Exercise objective: Can you copy out the data exactly? Leave the images out.

Entries supplied:
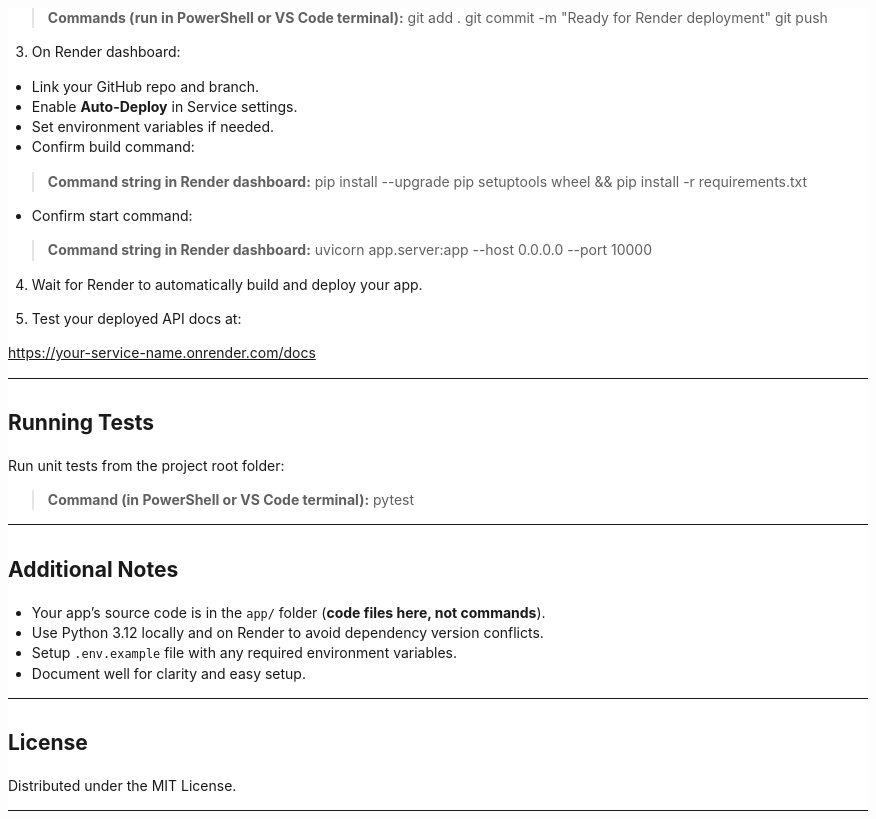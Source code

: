 > **Commands (run in PowerShell or VS Code terminal):**
git add .
git commit -m "Ready for Render deployment"
git push



3. On Render dashboard:

- Link your GitHub repo and branch.
- Enable **Auto-Deploy** in Service settings.
- Set environment variables if needed.
- Confirm build command:

> **Command string in Render dashboard:**
pip install --upgrade pip setuptools wheel && pip install -r requirements.txt



- Confirm start command:

> **Command string in Render dashboard:**
uvicorn app.server:app --host 0.0.0.0 --port 10000



4. Wait for Render to automatically build and deploy your app.

5. Test your deployed API docs at:

https://your-service-name.onrender.com/docs



---

## Running Tests

Run unit tests from the project root folder:

> **Command (in PowerShell or VS Code terminal):**
pytest



---

## Additional Notes

- Your app’s source code is in the `app/` folder (**code files here, not commands**).
- Use Python 3.12 locally and on Render to avoid dependency version conflicts.
- Setup `.env.example` file with any required environment variables.
- Document well for clarity and easy setup.

---

## License

Distributed under the MIT License.

---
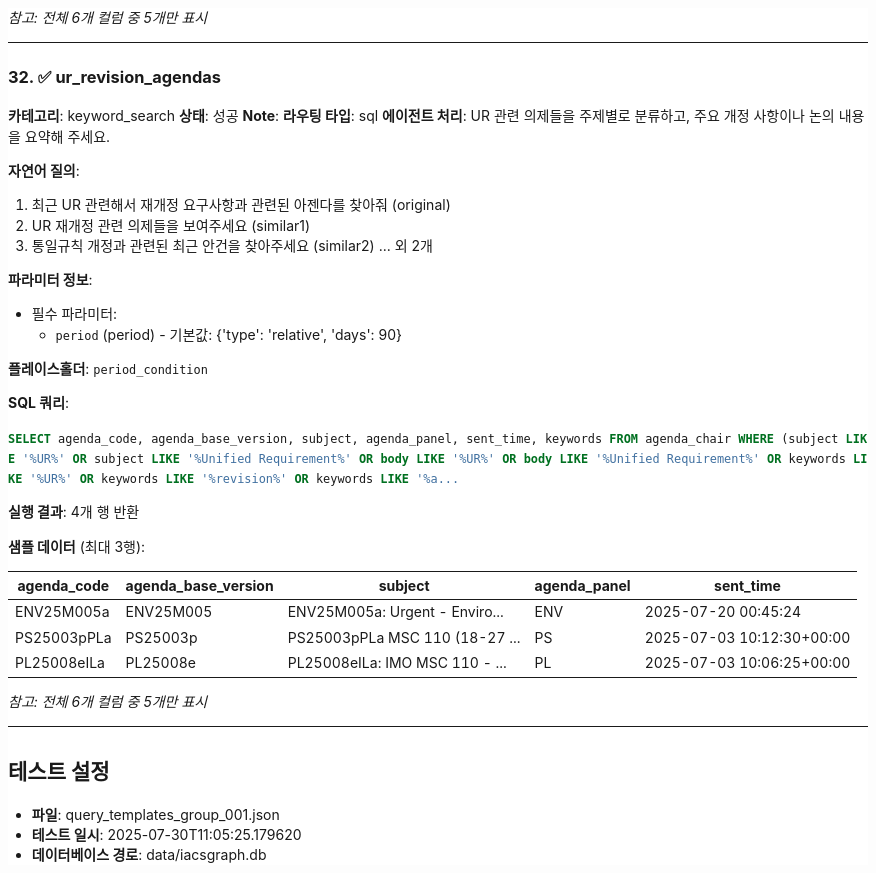 *참고: 전체 6개 컬럼 중 5개만 표시*

---

### 32. ✅ ur_revision_agendas

**카테고리**: keyword_search
**상태**: 성공
**Note**: 
**라우팅 타입**: sql
**에이전트 처리**: UR 관련 의제들을 주제별로 분류하고, 주요 개정 사항이나 논의 내용을 요약해 주세요.

**자연어 질의**:
1. 최근 UR 관련해서 재개정 요구사항과 관련된 아젠다를 찾아줘 (original)
2. UR 재개정 관련 의제들을 보여주세요 (similar1)
3. 통일규칙 개정과 관련된 최근 안건을 찾아주세요 (similar2)
   ... 외 2개

**파라미터 정보**:
- 필수 파라미터:
  - `period` (period) - 기본값: {'type': 'relative', 'days': 90}

**플레이스홀더**: `period_condition`

**SQL 쿼리**:
```sql
SELECT agenda_code, agenda_base_version, subject, agenda_panel, sent_time, keywords FROM agenda_chair WHERE (subject LIKE '%UR%' OR subject LIKE '%Unified Requirement%' OR body LIKE '%UR%' OR body LIKE '%Unified Requirement%' OR keywords LIKE '%UR%' OR keywords LIKE '%revision%' OR keywords LIKE '%a...
```

**실행 결과**: 4개 행 반환

**샘플 데이터** (최대 3행):

| agenda_code | agenda_base_version | subject | agenda_panel | sent_time |
|---|---|---|---|---|
| ENV25M005a | ENV25M005 | ENV25M005a: Urgent - Enviro... | ENV | 2025-07-20 00:45:24 |
| PS25003pPLa | PS25003p | PS25003pPLa MSC 110 (18-27 ... | PS | 2025-07-03 10:12:30+00:00 |
| PL25008eILa | PL25008e | PL25008eILa: IMO MSC 110 - ... | PL | 2025-07-03 10:06:25+00:00 |

*참고: 전체 6개 컬럼 중 5개만 표시*

---


## 테스트 설정

- **파일**: query_templates_group_001.json
- **테스트 일시**: 2025-07-30T11:05:25.179620
- **데이터베이스 경로**: data/iacsgraph.db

Solution:
Source code

: > **Commands (run in PowerShell or VS Code terminal):**
git add .
git commit -m "Ready for Render deployment"
git push



3. On Render dashboard:

- Link your GitHub repo and branch.
- Enable **Auto-Deploy** in Service settings.
- Set environment variables if needed.
- Confirm build command:

> **Command string in Render dashboard:**
pip install --upgrade pip setuptools wheel && pip install -r requirements.txt



- Confirm start command:

> **Command string in Render dashboard:**
uvicorn app.server:app --host 0.0.0.0 --port 10000



4. Wait for Render to automatically build and deploy your app.

5. Test your deployed API docs at:

https://your-service-name.onrender.com/docs



---

## Running Tests

Run unit tests from the project root folder:

> **Command (in PowerShell or VS Code terminal):**
pytest



---

## Additional Notes

- Your app’s source code is in the `app/` folder (**code files here, not commands**).
- Use Python 3.12 locally and on Render to avoid dependency version conflicts.
- Setup `.env.example` file with any required environment variables.
- Document well for clarity and easy setup.

---

## License

Distributed under the MIT License.

---
 *참고: 전체 6개 컬럼 중 5개만 표시*

---

### 32. ✅ ur_revision_agendas

**카테고리**: keyword_search
**상태**: 성공
**Note**: 
**라우팅 타입**: sql
**에이전트 처리**: UR 관련 의제들을 주제별로 분류하고, 주요 개정 사항이나 논의 내용을 요약해 주세요.

**자연어 질의**:
1. 최근 UR 관련해서 재개정 요구사항과 관련된 아젠다를 찾아줘 (original)
2. UR 재개정 관련 의제들을 보여주세요 (similar1)
3. 통일규칙 개정과 관련된 최근 안건을 찾아주세요 (similar2)
   ... 외 2개

**파라미터 정보**:
- 필수 파라미터:
  - `period` (period) - 기본값: {'type': 'relative', 'days': 90}

**플레이스홀더**: `period_condition`

**SQL 쿼리**:
```sql
SELECT agenda_code, agenda_base_version, subject, agenda_panel, sent_time, keywords FROM agenda_chair WHERE (subject LIKE '%UR%' OR subject LIKE '%Unified Requirement%' OR body LIKE '%UR%' OR body LIKE '%Unified Requirement%' OR keywords LIKE '%UR%' OR keywords LIKE '%revision%' OR keywords LIKE '%a...
```

**실행 결과**: 4개 행 반환

**샘플 데이터** (최대 3행):

| agenda_code | agenda_base_version | subject | agenda_panel | sent_time |
|---|---|---|---|---|
| ENV25M005a | ENV25M005 | ENV25M005a: Urgent - Enviro... | ENV | 2025-07-20 00:45:24 |
| PS25003pPLa | PS25003p | PS25003pPLa MSC 110 (18-27 ... | PS | 2025-07-03 10:12:30+00:00 |
| PL25008eILa | PL25008e | PL25008eILa: IMO MSC 110 - ... | PL | 2025-07-03 10:06:25+00:00 |

*참고: 전체 6개 컬럼 중 5개만 표시*

---


## 테스트 설정

- **파일**: query_templates_group_001.json
- **테스트 일시**: 2025-07-30T11:05:25.179620
- **데이터베이스 경로**: data/iacsgraph.db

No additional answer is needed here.